§ Work required
Report every line of the records below that includes the string "websites".

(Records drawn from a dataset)
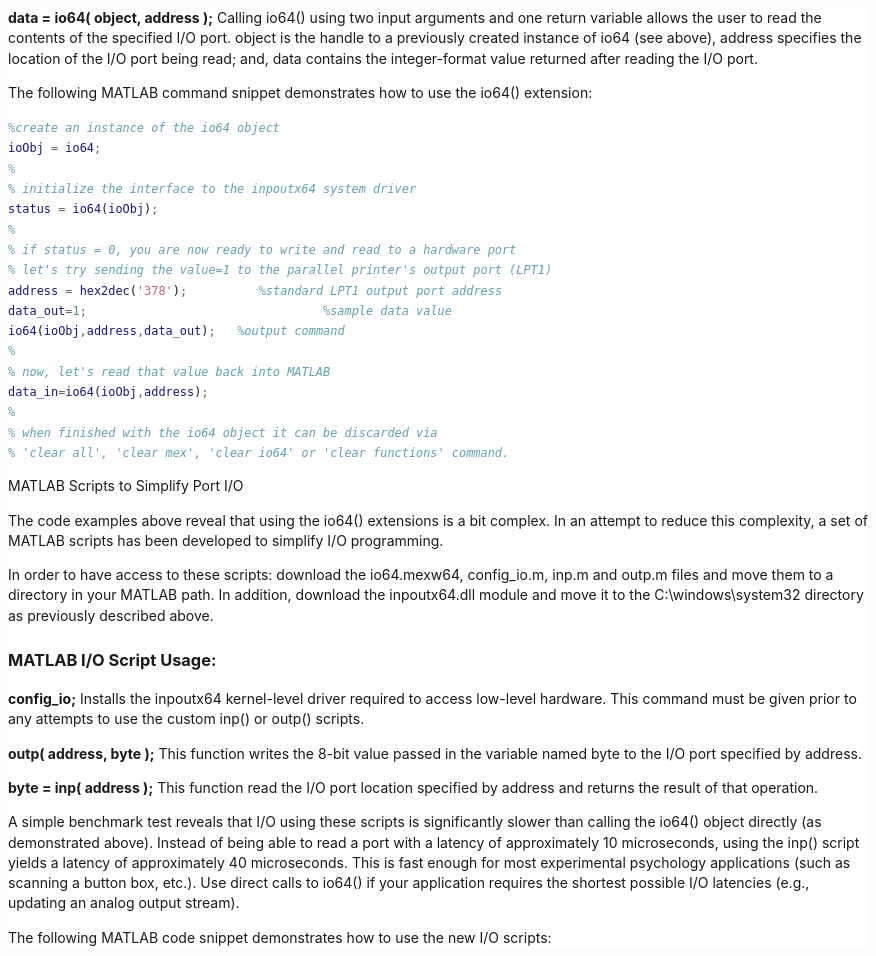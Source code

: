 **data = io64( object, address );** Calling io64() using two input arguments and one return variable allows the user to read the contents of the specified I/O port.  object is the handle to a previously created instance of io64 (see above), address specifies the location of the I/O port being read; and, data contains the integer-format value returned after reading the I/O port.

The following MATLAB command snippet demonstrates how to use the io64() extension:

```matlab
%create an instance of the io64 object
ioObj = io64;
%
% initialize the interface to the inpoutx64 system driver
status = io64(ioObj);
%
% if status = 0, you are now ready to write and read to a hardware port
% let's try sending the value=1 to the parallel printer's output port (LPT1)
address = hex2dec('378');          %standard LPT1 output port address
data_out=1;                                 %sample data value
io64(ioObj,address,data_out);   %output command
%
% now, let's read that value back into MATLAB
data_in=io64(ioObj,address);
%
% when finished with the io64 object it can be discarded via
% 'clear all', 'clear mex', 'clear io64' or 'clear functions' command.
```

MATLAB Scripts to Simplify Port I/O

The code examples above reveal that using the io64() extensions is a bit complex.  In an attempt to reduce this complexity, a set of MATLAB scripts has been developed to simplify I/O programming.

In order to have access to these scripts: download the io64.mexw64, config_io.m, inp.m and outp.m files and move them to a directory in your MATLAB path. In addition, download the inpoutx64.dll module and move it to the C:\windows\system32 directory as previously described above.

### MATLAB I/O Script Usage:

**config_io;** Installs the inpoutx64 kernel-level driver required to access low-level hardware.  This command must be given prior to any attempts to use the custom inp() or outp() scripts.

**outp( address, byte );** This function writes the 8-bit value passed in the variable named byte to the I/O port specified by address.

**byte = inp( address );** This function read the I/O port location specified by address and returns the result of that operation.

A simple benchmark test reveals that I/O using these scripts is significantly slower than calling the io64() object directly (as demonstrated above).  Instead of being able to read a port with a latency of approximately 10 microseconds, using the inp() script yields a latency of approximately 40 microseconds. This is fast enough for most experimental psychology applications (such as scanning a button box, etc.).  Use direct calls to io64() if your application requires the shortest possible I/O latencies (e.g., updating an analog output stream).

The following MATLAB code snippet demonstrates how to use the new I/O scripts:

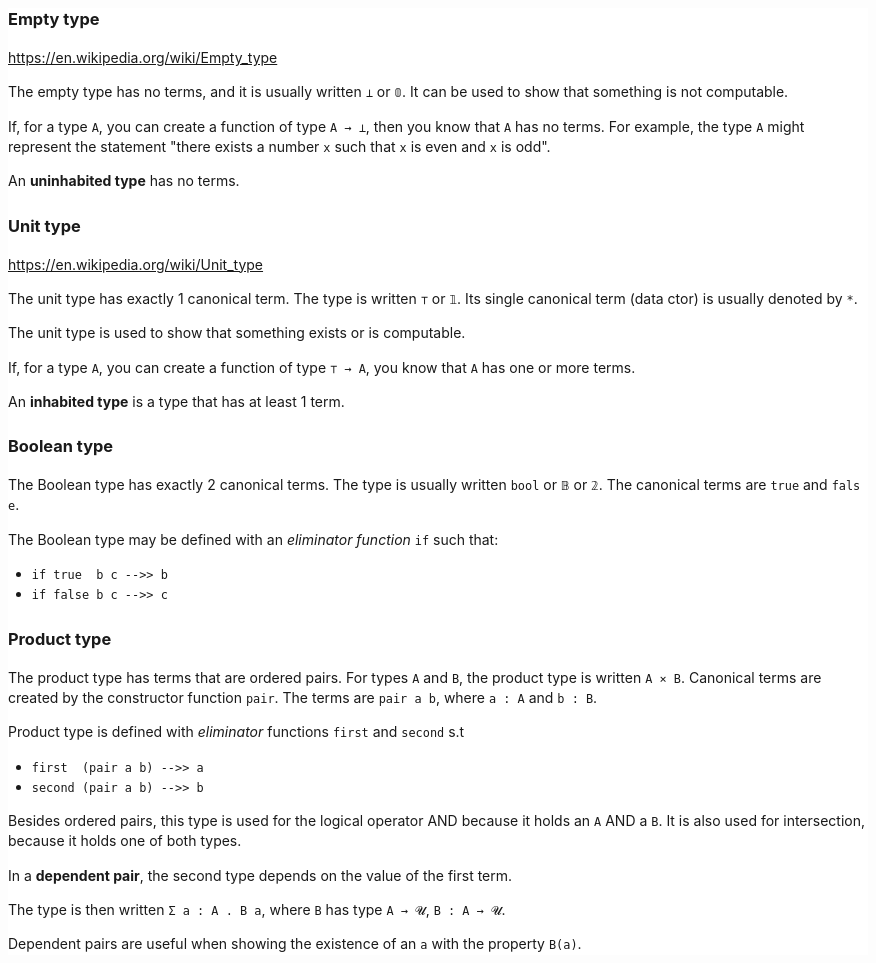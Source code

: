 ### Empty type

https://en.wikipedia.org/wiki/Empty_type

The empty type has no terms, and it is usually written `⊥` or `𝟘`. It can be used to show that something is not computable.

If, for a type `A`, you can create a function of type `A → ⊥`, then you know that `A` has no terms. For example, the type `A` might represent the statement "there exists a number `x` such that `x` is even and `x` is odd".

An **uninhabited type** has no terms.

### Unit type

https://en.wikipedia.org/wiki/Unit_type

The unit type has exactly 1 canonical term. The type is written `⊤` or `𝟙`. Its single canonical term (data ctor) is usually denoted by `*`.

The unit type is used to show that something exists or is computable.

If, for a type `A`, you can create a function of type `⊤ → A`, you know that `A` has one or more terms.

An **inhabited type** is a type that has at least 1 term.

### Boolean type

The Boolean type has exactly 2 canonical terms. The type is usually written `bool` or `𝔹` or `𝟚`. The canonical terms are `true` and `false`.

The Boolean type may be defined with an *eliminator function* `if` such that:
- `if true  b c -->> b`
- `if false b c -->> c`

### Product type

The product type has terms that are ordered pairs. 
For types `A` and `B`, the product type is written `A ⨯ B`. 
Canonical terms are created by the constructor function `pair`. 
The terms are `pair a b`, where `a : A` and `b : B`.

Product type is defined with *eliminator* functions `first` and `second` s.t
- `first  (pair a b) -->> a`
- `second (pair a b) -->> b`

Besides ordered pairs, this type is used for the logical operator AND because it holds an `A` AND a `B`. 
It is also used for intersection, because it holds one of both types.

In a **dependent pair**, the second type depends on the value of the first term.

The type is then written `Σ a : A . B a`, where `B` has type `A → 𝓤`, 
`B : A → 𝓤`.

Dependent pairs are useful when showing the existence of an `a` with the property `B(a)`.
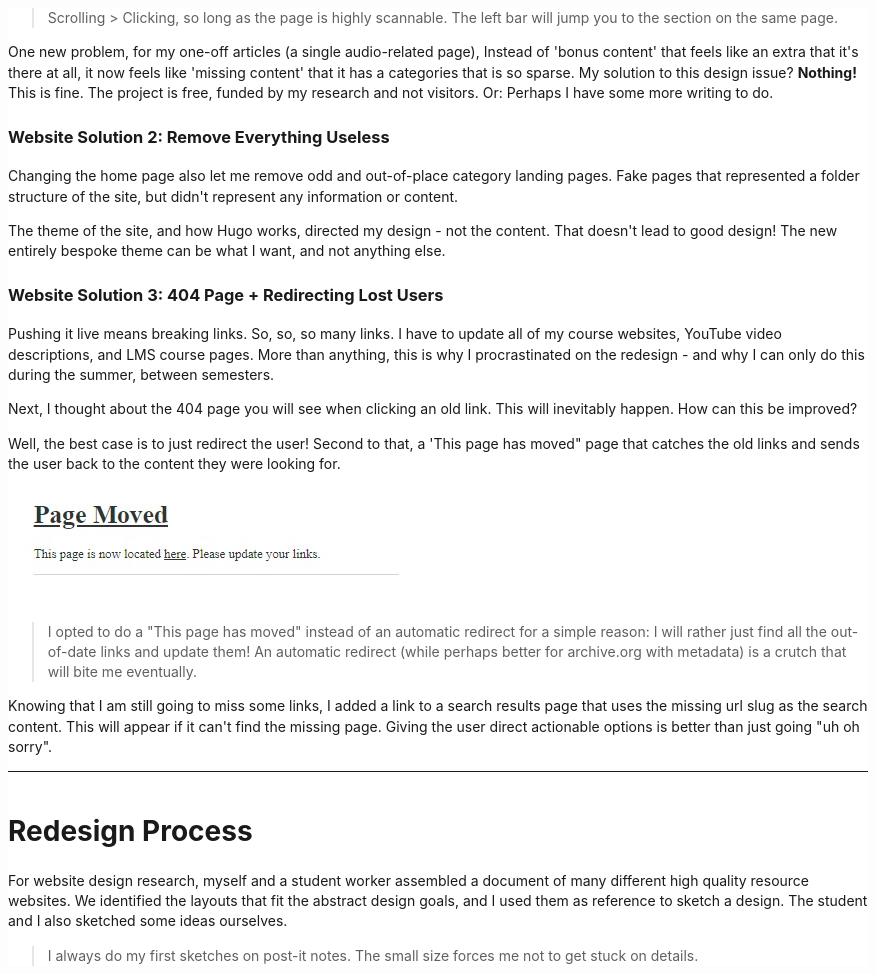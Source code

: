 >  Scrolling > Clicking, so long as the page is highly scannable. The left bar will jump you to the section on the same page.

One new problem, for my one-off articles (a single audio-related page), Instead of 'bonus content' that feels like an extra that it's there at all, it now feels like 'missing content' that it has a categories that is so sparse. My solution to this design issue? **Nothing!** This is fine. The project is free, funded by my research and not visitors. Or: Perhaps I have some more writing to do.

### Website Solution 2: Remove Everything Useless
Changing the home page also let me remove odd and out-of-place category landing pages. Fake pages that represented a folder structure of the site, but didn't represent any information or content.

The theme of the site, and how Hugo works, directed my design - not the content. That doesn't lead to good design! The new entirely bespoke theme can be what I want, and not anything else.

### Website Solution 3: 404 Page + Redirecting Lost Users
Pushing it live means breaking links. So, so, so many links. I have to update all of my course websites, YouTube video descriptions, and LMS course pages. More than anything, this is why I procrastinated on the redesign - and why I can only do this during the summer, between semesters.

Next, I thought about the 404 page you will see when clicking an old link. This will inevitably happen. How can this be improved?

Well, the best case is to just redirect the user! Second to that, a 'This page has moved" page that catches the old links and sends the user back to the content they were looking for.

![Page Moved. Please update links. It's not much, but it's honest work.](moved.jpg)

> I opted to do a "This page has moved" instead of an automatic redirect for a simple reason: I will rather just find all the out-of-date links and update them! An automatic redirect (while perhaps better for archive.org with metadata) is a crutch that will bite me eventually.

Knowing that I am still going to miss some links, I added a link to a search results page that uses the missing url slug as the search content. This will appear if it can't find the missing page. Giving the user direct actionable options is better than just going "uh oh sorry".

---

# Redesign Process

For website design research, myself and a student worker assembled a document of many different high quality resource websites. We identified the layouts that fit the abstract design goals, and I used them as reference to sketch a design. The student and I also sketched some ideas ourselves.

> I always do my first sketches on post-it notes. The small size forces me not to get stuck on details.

§ Answer below
Pushing it live means breaking links. So, so, so many links. I have to update all of my course websites, YouTube video descriptions, and LMS course pages. More than anything, this is why I procrastinated on the redesign - and why I can only do this during the summer, between semesters.
For website design research, myself and a student worker assembled a document of many different high quality resource websites. We identified the layouts that fit the abstract design goals, and I used them as reference to sketch a design. The student and I also sketched some ideas ourselves.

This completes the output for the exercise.